À revelia do que nem é discutível, assiste-se à destruição de um ponto histórico estratégico do paisagismo característico do Funchal, retratado e reproduzido há séculos em obras literárias, pinturas, fotografias, postais e até na azulejaria. Neste preciso momento, ainda a “coisa” não está construída, e mais de metade da vista caraterística do “Miradouro da Vila Guida” foi obstruído por quem, querendo ter um quarto com vista sobre a cidade, obstou a que Madeirenses e turistas pudessem dela livremente usufruir. Milhares, anualmente, que lá se deslocam.
Avisada reiteradamente do atentado, pasme-se, às respostas camarárias: 1º não sabem de que obra licenciada se trata, 2º não sabem onde fica o Miradouro (que consta no site da própria CMF como sendo uma das mais belas vistas sobre a cidade e como local para eventos) e 3º que a construção não ultrapassa o muro do miradouro, estando cumpridas as regras urbanísticas (e as de bom senso?). Precisamente! Aquela mesma obra que não sabiam qual era e nem onde ficava localizada. É ler as atas das reuniões: é real, mas parece uma paródia humorística.
A eventual revogação/alteração de licença e demolição importaria numa responsabilização monetária considerável para o erário público, mas não se esquiva certamente o responsável por autorizar a subtração de uma vista panorâmica histórica sobre a cidade. É menos um Miradouro! O mais acessível a pé (a par do das Cruzes). Faz temer por todos! À partida, o Pináculo parece estar “safo” de construção de igual natureza. O Ronaldo teve o cuidado e bom senso de colocar os troféus no chão para não comprometer a vista na sua fotografia mundialmente conhecida, mas não garanto que a mesma vista esplendorosa dos Barcelos pudesse escapar a uma autorização cabotina e mentecapta que, olhando exclusivamente à letra do preceituado legal deficiente e insuficiente, certamente não serve ao objetivo motivador e certamente não serve ao bom senso que se exige a qualquer decisor.

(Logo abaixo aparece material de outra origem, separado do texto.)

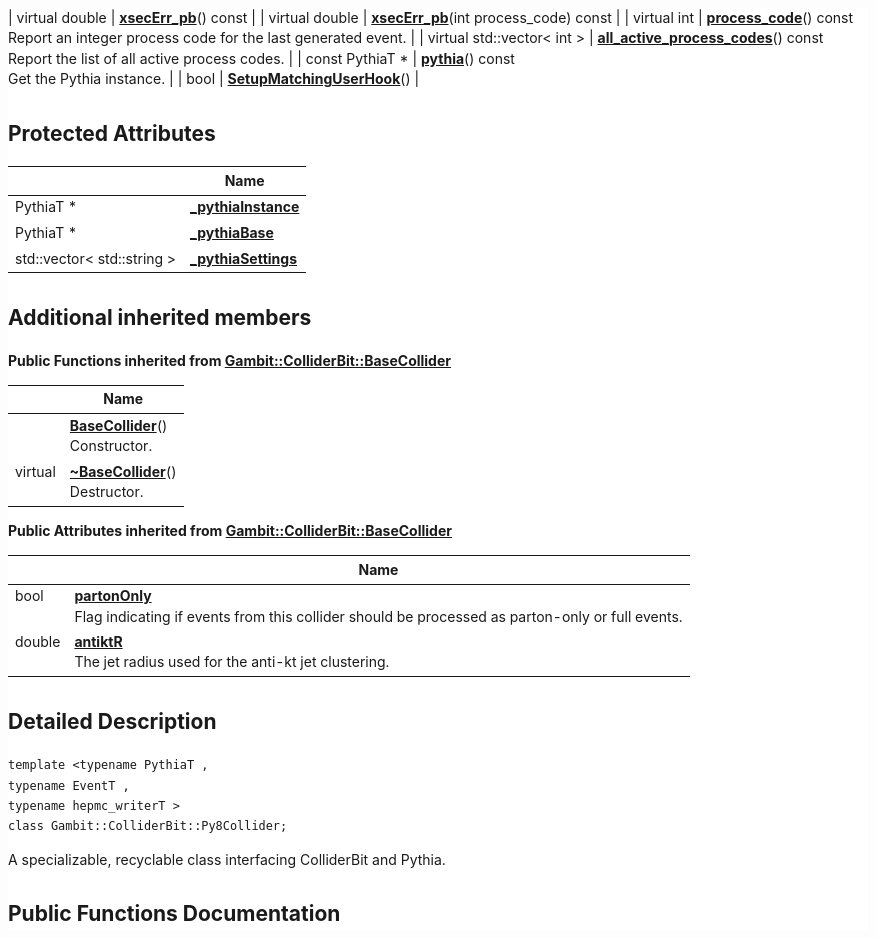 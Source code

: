 | virtual double | **[xsecErr_pb](/documentation/code/darkbit_development/classes/classgambit_1_1colliderbit_1_1py8collider/#function-xsecerr-pb)**() const |
| virtual double | **[xsecErr_pb](/documentation/code/darkbit_development/classes/classgambit_1_1colliderbit_1_1py8collider/#function-xsecerr-pb)**(int process_code) const |
| virtual int | **[process_code](/documentation/code/darkbit_development/classes/classgambit_1_1colliderbit_1_1py8collider/#function-process-code)**() const<br>Report an integer process code for the last generated event.  |
| virtual std::vector< int > | **[all_active_process_codes](/documentation/code/darkbit_development/classes/classgambit_1_1colliderbit_1_1py8collider/#function-all-active-process-codes)**() const<br>Report the list of all active process codes.  |
| const PythiaT * | **[pythia](/documentation/code/darkbit_development/classes/classgambit_1_1colliderbit_1_1py8collider/#function-pythia)**() const<br>Get the Pythia instance.  |
| bool | **[SetupMatchingUserHook](/documentation/code/darkbit_development/classes/classgambit_1_1colliderbit_1_1py8collider/#function-setupmatchinguserhook)**() |

## Protected Attributes

|                | Name           |
| -------------- | -------------- |
| PythiaT * | **[_pythiaInstance](/documentation/code/darkbit_development/classes/classgambit_1_1colliderbit_1_1py8collider/#variable--pythiainstance)**  |
| PythiaT * | **[_pythiaBase](/documentation/code/darkbit_development/classes/classgambit_1_1colliderbit_1_1py8collider/#variable--pythiabase)**  |
| std::vector< std::string > | **[_pythiaSettings](/documentation/code/darkbit_development/classes/classgambit_1_1colliderbit_1_1py8collider/#variable--pythiasettings)**  |

## Additional inherited members

**Public Functions inherited from [Gambit::ColliderBit::BaseCollider](/documentation/code/darkbit_development/classes/classgambit_1_1colliderbit_1_1basecollider/)**

|                | Name           |
| -------------- | -------------- |
| | **[BaseCollider](/documentation/code/darkbit_development/classes/classgambit_1_1colliderbit_1_1basecollider/#function-basecollider)**()<br>Constructor.  |
| virtual | **[~BaseCollider](/documentation/code/darkbit_development/classes/classgambit_1_1colliderbit_1_1basecollider/#function-~basecollider)**()<br>Destructor.  |

**Public Attributes inherited from [Gambit::ColliderBit::BaseCollider](/documentation/code/darkbit_development/classes/classgambit_1_1colliderbit_1_1basecollider/)**

|                | Name           |
| -------------- | -------------- |
| bool | **[partonOnly](/documentation/code/darkbit_development/classes/classgambit_1_1colliderbit_1_1basecollider/#variable-partononly)** <br>Flag indicating if events from this collider should be processed as parton-only or full events.  |
| double | **[antiktR](/documentation/code/darkbit_development/classes/classgambit_1_1colliderbit_1_1basecollider/#variable-antiktr)** <br>The jet radius used for the anti-kt jet clustering.  |


## Detailed Description

```
template <typename PythiaT ,
typename EventT ,
typename hepmc_writerT >
class Gambit::ColliderBit::Py8Collider;
```

A specializable, recyclable class interfacing ColliderBit and Pythia. 
## Public Functions Documentation
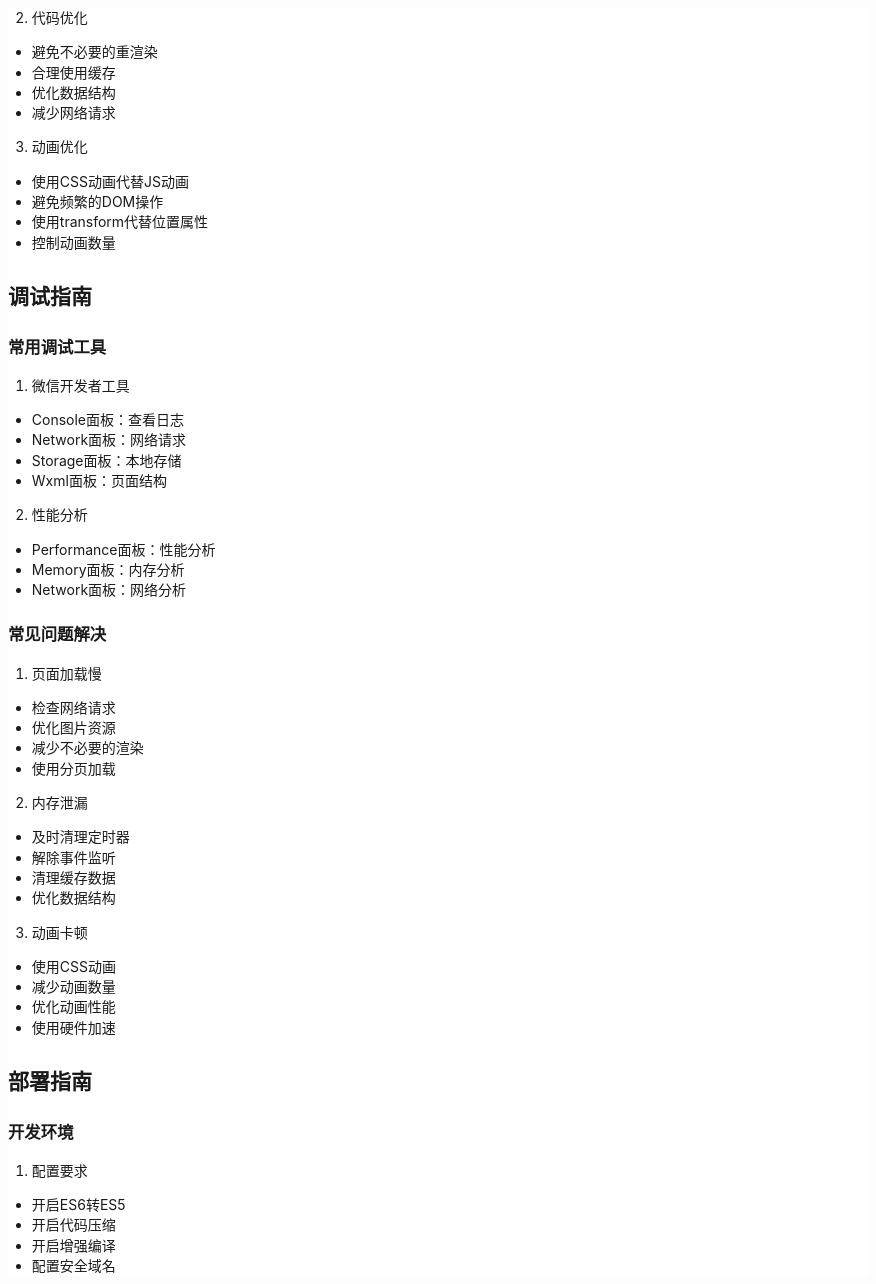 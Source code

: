 2. 代码优化
- 避免不必要的重渲染
- 合理使用缓存
- 优化数据结构
- 减少网络请求

3. 动画优化
- 使用CSS动画代替JS动画
- 避免频繁的DOM操作
- 使用transform代替位置属性
- 控制动画数量

## 调试指南

### 常用调试工具

1. 微信开发者工具
- Console面板：查看日志
- Network面板：网络请求
- Storage面板：本地存储
- Wxml面板：页面结构

2. 性能分析
- Performance面板：性能分析
- Memory面板：内存分析
- Network面板：网络分析

### 常见问题解决

1. 页面加载慢
- 检查网络请求
- 优化图片资源
- 减少不必要的渲染
- 使用分页加载

2. 内存泄漏
- 及时清理定时器
- 解除事件监听
- 清理缓存数据
- 优化数据结构

3. 动画卡顿
- 使用CSS动画
- 减少动画数量
- 优化动画性能
- 使用硬件加速

## 部署指南

### 开发环境

1. 配置要求
- 开启ES6转ES5
- 开启代码压缩
- 开启增强编译
- 配置安全域名
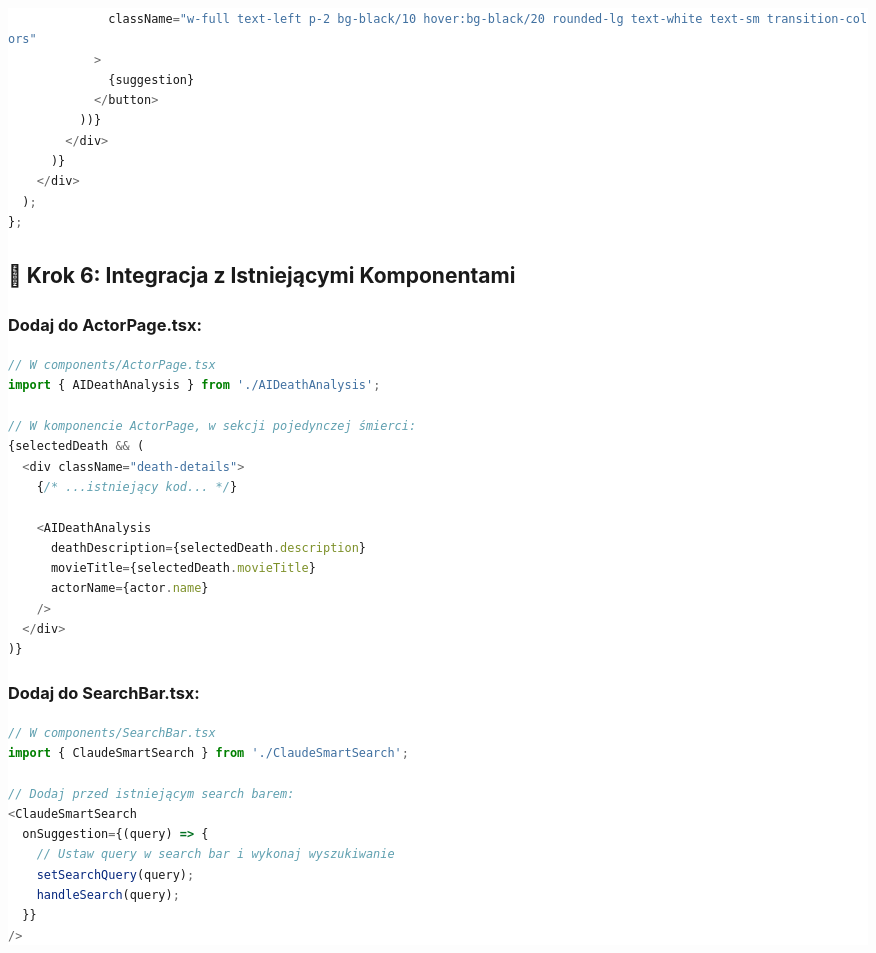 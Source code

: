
 ```typescript
              className="w-full text-left p-2 bg-black/10 hover:bg-black/20 rounded-lg text-white text-sm transition-colors"
            >
              {suggestion}
            </button>
          ))}
        </div>
      )}
    </div>
  );
};
```

## 🔗 Krok 6: Integracja z Istniejącymi Komponentami

### Dodaj do ActorPage.tsx:

```typescript
// W components/ActorPage.tsx
import { AIDeathAnalysis } from './AIDeathAnalysis';

// W komponencie ActorPage, w sekcji pojedynczej śmierci:
{selectedDeath && (
  <div className="death-details">
    {/* ...istniejący kod... */}
    
    <AIDeathAnalysis
      deathDescription={selectedDeath.description}
      movieTitle={selectedDeath.movieTitle}
      actorName={actor.name}
    />
  </div>
)}
```

### Dodaj do SearchBar.tsx:

```typescript
// W components/SearchBar.tsx
import { ClaudeSmartSearch } from './ClaudeSmartSearch';

// Dodaj przed istniejącym search barem:
<ClaudeSmartSearch 
  onSuggestion={(query) => {
    // Ustaw query w search bar i wykonaj wyszukiwanie
    setSearchQuery(query);
    handleSearch(query);
  }}
/>
```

Esta questão leva-nos, ainda, à ponderação sobre a credibilidade que se pode confiar a quem liberalmente, sendo o promotor do ato atentatório ao direito efetivo de vistas públicas, se propõe, cumulativamente, à representação dos munícipes em órgão camarário. O contrassenso!
Não sendo possível, neste mês de escolha e voto consciente, responder em quanto se avalia a perda de um direito de vistas públicas, certo é que se pode facilmente atribuir e determinar as responsabilidades efetivas pela construção do obstáculo e pela autorização da sua construção que resultou na locupletação indevida do direito de disfrutar de uma das mais belas vistas históricas sobre a cidade, atribuindo-o, em exclusivo privilégio, a alguém, que a troco de bom soldo disfrutará de um quarto (e bem mais), com vista sobre a cidade.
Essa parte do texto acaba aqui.